From: Fyodor <fyodor () insecure org>
Date: Fri, 11 Mar 2011 13:45:31 -0800

Fellow Nmap Developers:

A serious competitive threat to Nmap's has emerged :).  You may recall
the leaked HB Gary emails which received a lot of press lately due to
alleged plots to attack and subvert unions, Wikileaks, journalists,
etc.  Well, I've just been alerted to a leaked email showing that Nmap
was in their crosshairs too!

At least their Nmap attack wasn't deceptive and shady.  They simply
planned to write a better scanner, modestly named the
"B.E.S.T. Scanner".  Greg Hoglund concluded that "this scanner would
not take us very long to write, and it would BLOW THE BALLS OFF OF
NMAP."

Of course it has taken us more than 13 years to take Nmap where it is
today.  So even Greg had to acknowledge that he and one employee
couldn't outdo us in a day.  So he proposes that they "take a couple
of days" to write their Nmap killer :).

I like Greg and all, but this email is too amusing not to pass on:

[from http://hbgary.anonleaks.ch/greg_hbgary_com/13401.html]
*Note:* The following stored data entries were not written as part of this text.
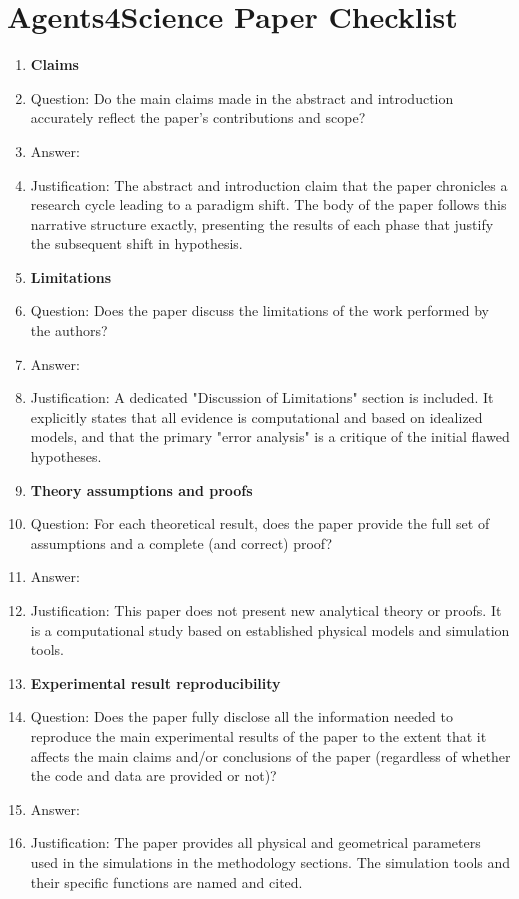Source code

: \documentclass{article}
\begin{document}
\section*{Agents4Science Paper Checklist}
\begin{enumerate}

\item {\bf Claims}
    \item[] Question: Do the main claims made in the abstract and introduction accurately reflect the paper's contributions and scope?
    \item[] Answer: \answerYes{}
    \item[] Justification: The abstract and introduction claim that the paper chronicles a research cycle leading to a paradigm shift. The body of the paper follows this narrative structure exactly, presenting the results of each phase that justify the subsequent shift in hypothesis.

\item {\bf Limitations}
    \item[] Question: Does the paper discuss the limitations of the work performed by the authors?
    \item[] Answer: \answerYes{}
    \item[] Justification: A dedicated "Discussion of Limitations" section is included. It explicitly states that all evidence is computational and based on idealized models, and that the primary "error analysis" is a critique of the initial flawed hypotheses.

\item {\bf Theory assumptions and proofs}
    \item[] Question: For each theoretical result, does the paper provide the full set of assumptions and a complete (and correct) proof?
    \item[] Answer: \answerNA{}
    \item[] Justification: This paper does not present new analytical theory or proofs. It is a computational study based on established physical models and simulation tools.

    \item {\bf Experimental result reproducibility}
    \item[] Question: Does the paper fully disclose all the information needed to reproduce the main experimental results of the paper to the extent that it affects the main claims and/or conclusions of the paper (regardless of whether the code and data are provided or not)?
    \item[] Answer: \answerYes{}
    \item[] Justification: The paper provides all physical and geometrical parameters used in the simulations in the methodology sections. The simulation tools and their specific functions are named and cited.


\end{enumerate}
\end{document}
From: Greg Hoglund <greg () hbgary com>
To: shawn () hbgary com
Date: Thu, 9 Apr 2009 05:27:55 -0700
Subject: Another project I want to IRAD / Skunk

Shawn,

Now that you are Mr. Kernel I want to suggest that you and I take a
couple of days and write a very kick ass port scanner. This isn't
HBGary's core business, but if we release it for free it would drive
people to our site.

I would like to call it "B.E.S.T. Scanner" so people kind of get stuck
calling it "the best scanner". We can figure out what BEST means
later.

Here is what it does:

DLL for the scanner, so we can make GUI and cmd line versions.  DLL
decompresses device driver and loads it on the fly for the scan.
Device driver does the actual scan using NDIS layer functions.  Goal
is SPEED SPEED SPEED.
We try to scan an entire CLASS-B network in 30 minutes.

Algorithm:

We use something called a Linear Feedback Shift Register (LFSR). This
is a mathy thing, but it's very cool. We can find source code for such
things on the net to help us write it. It's just a few lines of
code. What it does is generate a psuedo-random number sequence, but it
never repeats the same number twice. For example, we could use it to
choose the IP address or Port for a SYN packet, and it would walk the
entire range we are scanning, but it would randomize the IP/Port
combinations so we don't overload a single IP at once. It would NOT
REPEAT any IP/Port combination as it scanned. It's perfect for LOAD
BALANCING the scan over a large IP range.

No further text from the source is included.